What you have to do: Exactly as they stand, give the records below again, with no images.
--- Data Enclosed Below ---
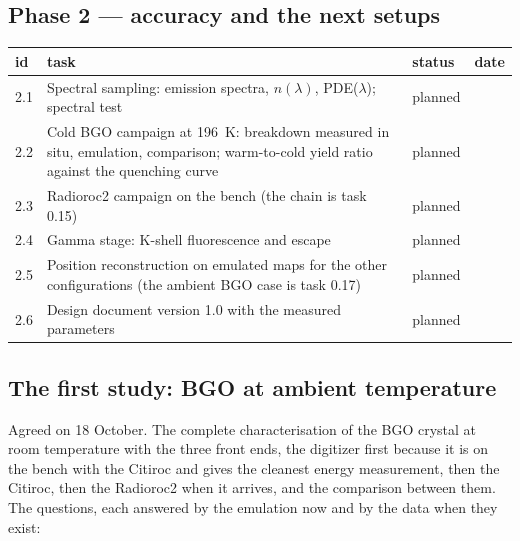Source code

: \documentclass[11pt]{article}
\newcommand{\planned}{planned}
\begin{document}
\subsection*{Phase 2 --- accuracy and the next setups}

\begin{longtable}{p{} p{} p{} p{}}
\toprule
id & task & status & date \\
\midrule
\endhead
2.1 & Spectral sampling: emission spectra, $n(\lambda)$, PDE($\lambda$); spectral test & \planned & \\
2.2 & Cold BGO campaign at 196~K: breakdown measured in situ, emulation, comparison; warm-to-cold yield ratio against the quenching curve & \planned & \\
2.3 & Radioroc2 campaign on the bench (the chain is task 0.15) & \planned & \\
2.4 & Gamma stage: K-shell fluorescence and escape & \planned & \\
2.5 & Position reconstruction on emulated maps for the other configurations (the ambient BGO case is task 0.17) & \planned & \\
2.6 & Design document version 1.0 with the measured parameters & \planned & \\
\bottomrule
\end{longtable}

\subsection*{The first study: BGO at ambient temperature}
\label{sec:firststudy}

Agreed on 18 October. The complete characterisation of the BGO crystal at
room temperature with the three front ends, the digitizer first because it
is on the bench with the Citiroc and gives the cleanest energy measurement,
then the Citiroc, then the Radioroc2 when it arrives, and the comparison
between them. The questions, each answered by the emulation now and by the
data when they exist:
\end{document}
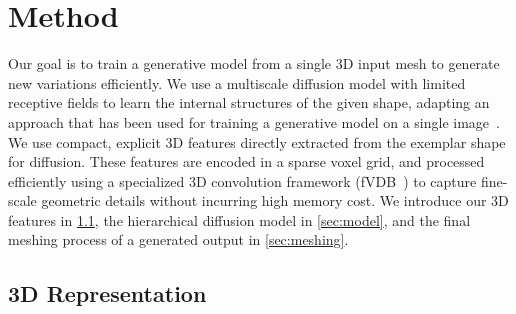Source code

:
\section{Method}
\label{sec:method}

Our goal is to train a generative model from a single 3D input mesh to generate new variations efficiently.
We use a multiscale diffusion model with limited receptive fields to learn the internal structures of the given shape, adapting an approach that has been used for training a generative model on a single image~\cite{kulikov2023sinddm}.
We use compact, explicit 3D features directly extracted from the exemplar shape for diffusion.
These features are encoded in a sparse voxel grid, and processed efficiently using a specialized 3D convolution framework (fVDB~\cite{williams2024fvdb}) to capture fine-scale geometric details without incurring high memory cost.
We introduce our 3D features in \cref{sec:sparse-representation}, the hierarchical diffusion model in \cref{sec:model}, and the final meshing process of a generated output in \cref{sec:meshing}.
\vspace*{2mm}

\subsection{3D Representation}
\label{sec:sparse-representation}

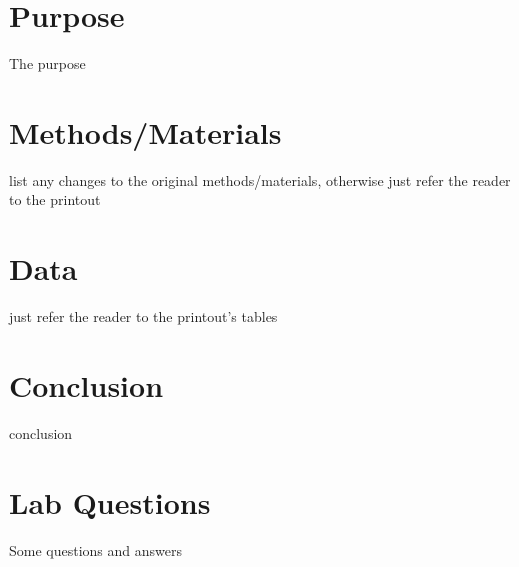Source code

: \documentclass{article}
\begin{document}

\section{Purpose}

	The purpose

\section{Methods/Materials}

	list any changes to the original methods/materials, otherwise just refer the reader to the printout

\section{Data}

	just refer the reader to the printout's tables
\section{Conclusion}

	conclusion

\newpage

\section{Lab Questions}

Some questions and answers
\end{document}

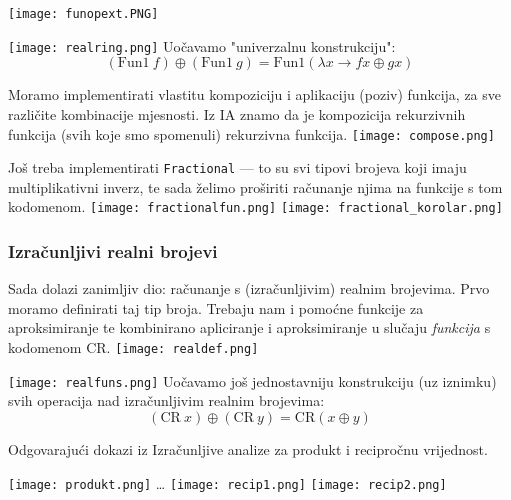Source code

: \documentclass{beamer}
\def\CR{\mathrm{CR}}
\begin{document}
\begin{frame}
    \texttt{[image: funopext.PNG]}
\end{frame}
\begin{frame}
    \texttt{[image: realring.png]}
    Uočavamo "univerzalnu konstrukciju":
    \begin{equation*}
        (\mathrm{Fun1}\ f) \oplus (\mathrm{Fun1}\ g) = \mathrm{Fun1} (\lambda x\rightarrow f x \oplus g x)
    \end{equation*}
\end{frame}
\begin{frame}
    Moramo implementirati vlastitu kompoziciju i aplikaciju (poziv) funkcija, za sve različite kombinacije mjesnosti. Iz IA
    znamo da je kompozicija rekurzivnih funkcija (svih koje smo spomenuli) rekurzivna funkcija.
    \texttt{[image: compose.png]}
\end{frame}
\begin{frame}
    Još treba implementirati \texttt{Fractional} --- to su svi tipovi brojeva koji imaju multiplikativni inverz,
    te sada želimo proširiti računanje njima na funkcije s tom kodomenom.
    \texttt{[image: fractionalfun.png]}
    \texttt{[image: fractional\_korolar.png]}
\end{frame}
\begin{frame}
    \frametitle{Izračunljivi realni brojevi}
    Sada dolazi zanimljiv dio: računanje s (izračunljivim) realnim brojevima. Prvo moramo definirati taj tip broja.
    Trebaju nam i pomoćne funkcije za aproksimiranje te kombinirano apliciranje i aproksimiranje u slučaju
    \emph{funkcija} s kodomenom $\CR$.
    \texttt{[image: realdef.png]}
\end{frame}
\begin{frame}
    \texttt{[image: realfuns.png]}
    Uočavamo još jednostavniju konstrukciju (uz iznimku) svih operacija nad izračunljivim realnim brojevima:
    \begin{equation*}
        (\CR\ x) \oplus (\CR\ y) = \CR(x\oplus y)
    \end{equation*}
\end{frame}
\begin{frame}
    Odgovarajući dokazi iz Izračunljive analize za produkt i recipročnu vrijednost.

    \texttt{[image: produkt.png]}
    \mbox{\ldots}\vspace{4pt}
    \texttt{[image: recip1.png]}
    \texttt{[image: recip2.png]}
\end{frame}
\end{document}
--- End of Enclosed Data ---
Result for this exercise:
Source code

: \documentclass[11pt]{article}
\newcommand{\planned}{planned}
\begin{document}
\subsection*{Phase 2 --- accuracy and the next setups}

\begin{longtable}{p{} p{} p{} p{}}
\toprule
id & task & status & date \\
\midrule
\endhead
2.1 & Spectral sampling: emission spectra, $n(\lambda)$, PDE($\lambda$); spectral test & \planned & \\
2.2 & Cold BGO campaign at 196~K: breakdown measured in situ, emulation, comparison; warm-to-cold yield ratio against the quenching curve & \planned & \\
2.3 & Radioroc2 campaign on the bench (the chain is task 0.15) & \planned & \\
2.4 & Gamma stage: K-shell fluorescence and escape & \planned & \\
2.5 & Position reconstruction on emulated maps for the other configurations (the ambient BGO case is task 0.17) & \planned & \\
2.6 & Design document version 1.0 with the measured parameters & \planned & \\
\bottomrule
\end{longtable}

\subsection*{The first study: BGO at ambient temperature}
\label{sec:firststudy}

Agreed on 18 October. The complete characterisation of the BGO crystal at
room temperature with the three front ends, the digitizer first because it
is on the bench with the Citiroc and gives the cleanest energy measurement,
then the Citiroc, then the Radioroc2 when it arrives, and the comparison
between them. The questions, each answered by the emulation now and by the
data when they exist:
\end{document}
Source code

:
\section{Method}
\label{sec:method}

Our goal is to train a generative model from a single 3D input mesh to generate new variations efficiently.
We use a multiscale diffusion model with limited receptive fields to learn the internal structures of the given shape, adapting an approach that has been used for training a generative model on a single image~\cite{kulikov2023sinddm}.
We use compact, explicit 3D features directly extracted from the exemplar shape for diffusion.
These features are encoded in a sparse voxel grid, and processed efficiently using a specialized 3D convolution framework (fVDB~\cite{williams2024fvdb}) to capture fine-scale geometric details without incurring high memory cost.
We introduce our 3D features in \cref{sec:sparse-representation}, the hierarchical diffusion model in \cref{sec:model}, and the final meshing process of a generated output in \cref{sec:meshing}.
\vspace*{2mm}

\subsection{3D Representation}
\label{sec:sparse-representation}

Source code

: \documentclass{article}
\begin{document}

\section{Purpose}

	The purpose

\section{Methods/Materials}

	list any changes to the original methods/materials, otherwise just refer the reader to the printout

\section{Data}

	just refer the reader to the printout's tables
\section{Conclusion}

	conclusion

\newpage

\section{Lab Questions}

Some questions and answers
\end{document}

Source code

: \documentclass{beamer}
\def\CR{\mathrm{CR}}
\begin{document}
\begin{frame}
    \texttt{[image: funopext.PNG]}
\end{frame}
\begin{frame}
    \texttt{[image: realring.png]}
    Uočavamo "univerzalnu konstrukciju":
    \begin{equation*}
        (\mathrm{Fun1}\ f) \oplus (\mathrm{Fun1}\ g) = \mathrm{Fun1} (\lambda x\rightarrow f x \oplus g x)
    \end{equation*}
\end{frame}
\begin{frame}
    Moramo implementirati vlastitu kompoziciju i aplikaciju (poziv) funkcija, za sve različite kombinacije mjesnosti. Iz IA
    znamo da je kompozicija rekurzivnih funkcija (svih koje smo spomenuli) rekurzivna funkcija.
    \texttt{[image: compose.png]}
\end{frame}
\begin{frame}
    Još treba implementirati \texttt{Fractional} --- to su svi tipovi brojeva koji imaju multiplikativni inverz,
    te sada želimo proširiti računanje njima na funkcije s tom kodomenom.
    \texttt{[image: fractionalfun.png]}
    \texttt{[image: fractional\_korolar.png]}
\end{frame}
\begin{frame}
    \frametitle{Izračunljivi realni brojevi}
    Sada dolazi zanimljiv dio: računanje s (izračunljivim) realnim brojevima. Prvo moramo definirati taj tip broja.
    Trebaju nam i pomoćne funkcije za aproksimiranje te kombinirano apliciranje i aproksimiranje u slučaju
    \emph{funkcija} s kodomenom $\CR$.
    \texttt{[image: realdef.png]}
\end{frame}
\begin{frame}
    \texttt{[image: realfuns.png]}
    Uočavamo još jednostavniju konstrukciju (uz iznimku) svih operacija nad izračunljivim realnim brojevima:
    \begin{equation*}
        (\CR\ x) \oplus (\CR\ y) = \CR(x\oplus y)
    \end{equation*}
\end{frame}
\begin{frame}
    Odgovarajući dokazi iz Izračunljive analize za produkt i recipročnu vrijednost.

    \texttt{[image: produkt.png]}
    \mbox{\ldots}\vspace{4pt}
    \texttt{[image: recip1.png]}
    \texttt{[image: recip2.png]}
\end{frame}
\end{document}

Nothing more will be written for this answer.